I don’t know why that’s the only time I flew with Dad. It seems kind of silly now, that in his Pan Am years I never did. Somehow it just never worked out. For 14 years of my growing-up life, his job was located 8 hours away from home, which made accompanying him rather difficult…not to mention the fact that the Air Force tends to frown on pilot’s taking their kids out on rescue missions. We would see him, occasionally though, flying over our house. He’d let Mom know if they were flying to Alaska for training exercises, and the approximate time of their passing overhead, and we’d hang around all day, just waiting for the magic hour when he’d fly over.
You could hear them coming before you saw them, the great-big Hueys with their green paint jobs, their flight-patterns taking them straight over our cliff on the north of Orcas Island. We’d run out to the deck and wave like mad, unable to talk over the noise, our hearts beating in time to the whump of the engines. And then, so quickly, they’d be gone – heading over Matia and Sucia islands, over tiny Puffin, over Vancouver, B.C. – and we were left with our ears ringing, our hearts slowing, the blessing of his wave from the window still reflected in our shining eyes.
And that’s why, here in farmland, I love the crop-dusters. I’ll be washing dishes, or folding laundry, and I’ll hear them coming. At first – every time, without fail – I think it’s a maniacal driver on our dirt road, going about 100, and then, when it’s almost too late, I realize what it is and I yell for the kids to come, making a dash for the door as I do so.
Out on the deck we laugh and wave and delight in the noise, the proximity, the sheer overwhelming power. Inevitably, at some point, I run for the camera, though I’ve never been able to get a shot of it directly over my head. The good thing is, I usually have several tries, as the planes come back and forth, back and forth in their job of spraying the corn, the soybeans, the bugs that threaten the crops.
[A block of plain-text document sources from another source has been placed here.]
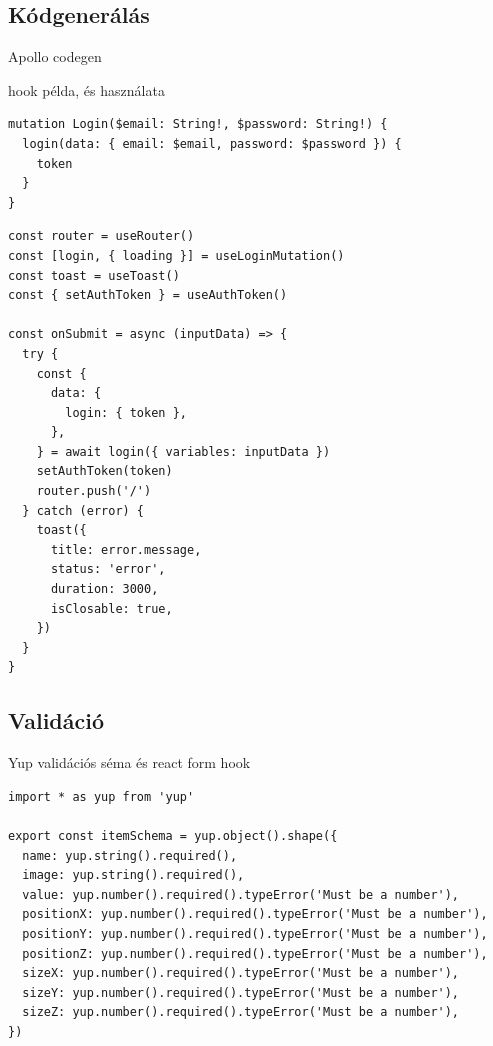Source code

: 
\subsection{Kódgenerálás}

Apollo codegen

hook példa, és használata

\begin{lstlisting}[style=ES6, caption={GraphQL Shield}]
mutation Login($email: String!, $password: String!) {
  login(data: { email: $email, password: $password }) {
    token
  }
}
\end{lstlisting}

\begin{lstlisting}[style=ES6, caption={Bejelentkezés kódrészlet}]
const router = useRouter()
const [login, { loading }] = useLoginMutation()
const toast = useToast()
const { setAuthToken } = useAuthToken()

const onSubmit = async (inputData) => {
  try {
    const {
      data: {
        login: { token },
      },
    } = await login({ variables: inputData })
    setAuthToken(token)
    router.push('/')
  } catch (error) {
    toast({
      title: error.message,
      status: 'error',
      duration: 3000,
      isClosable: true,
    })
  }
}
\end{lstlisting}

\subsection{Validáció}

Yup validációs séma és react form hook

\begin{lstlisting}[style=ES6, caption={Esköz validációs séma}]
import * as yup from 'yup'

export const itemSchema = yup.object().shape({
  name: yup.string().required(),
  image: yup.string().required(),
  value: yup.number().required().typeError('Must be a number'),
  positionX: yup.number().required().typeError('Must be a number'),
  positionY: yup.number().required().typeError('Must be a number'),
  positionZ: yup.number().required().typeError('Must be a number'),
  sizeX: yup.number().required().typeError('Must be a number'),
  sizeY: yup.number().required().typeError('Must be a number'),
  sizeZ: yup.number().required().typeError('Must be a number'),
})
\end{lstlisting}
Not all of my friends understand the joy I find in the yellow crop duster, though a few of them understand a little. My husband, bless his heart, gets it, and he runs to the deck with us, shading his eyes against the sun as he admires the dangerous flying. Nevermind the possible philosophical issues with chemicals vs. organic farming, to me these planes are my youth – my wonderful childhood of tidepools and forts and parents who loved me – all rolled up in that airplane sound – fixed wing or not – flying over my house, over the years. The pilot has no idea, I’m sure, why this crazy family comes running to wave. Maybe he doesn’t even see us, focused as he is on the field before him. And then he’s gone, only to return, time and again, rising like the sun on the horizon, like a ship on a sea of grain.
My dad had a friend who owned a bi-plane and he came up to Orcas Island one time and gave us rides. I remember putting on the goggles and climbing in behind my sister. I remember my hair flying behind me, the feel of the wind against my cheeks. I remember seeing the town I knew so well unrolling beneath me, the beaches and boulders I had conquered, now tiny and toy-like below. I’m the king of the mountain!
And then we were flying over our house, our trees, our garden. “This is what Dad sees!” I thought. “This is his view. This is his world.” And for a moment, for a brief instant in my ten-year old, self-centered heart, I understood.